Material provided ->
┌────────

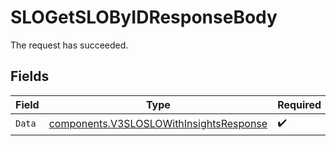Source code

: # SLOGetSLOByIDResponseBody

The request has succeeded.


## Fields

| Field                                                                                              | Type                                                                                               | Required                                                                                           | Description                                                                                        |
| -------------------------------------------------------------------------------------------------- | -------------------------------------------------------------------------------------------------- | -------------------------------------------------------------------------------------------------- | -------------------------------------------------------------------------------------------------- |
| `Data`                                                                                             | [components.V3SLOSLOWithInsightsResponse](../../models/components/v3sloslowithinsightsresponse.md) | :heavy_check_mark:                                                                                 | N/A                                                                                                |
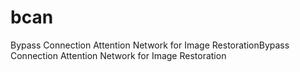 # bcan
Bypass Connection Attention Network for Image RestorationBypass Connection Attention Network for Image Restoration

└────────

What is needed -> Make an exact copy of the records above, with the pictures left out.

Response to the task ->
Source code

: # SLOGetSLOByIDResponseBody

The request has succeeded.


## Fields

| Field                                                                                              | Type                                                                                               | Required                                                                                           | Description                                                                                        |
| -------------------------------------------------------------------------------------------------- | -------------------------------------------------------------------------------------------------- | -------------------------------------------------------------------------------------------------- | -------------------------------------------------------------------------------------------------- |
| `Data`                                                                                             | [components.V3SLOSLOWithInsightsResponse](../../models/components/v3sloslowithinsightsresponse.md) | :heavy_check_mark:                                                                                 | N/A                                                                                                |
 # bcan
Bypass Connection Attention Network for Image RestorationBypass Connection Attention Network for Image Restoration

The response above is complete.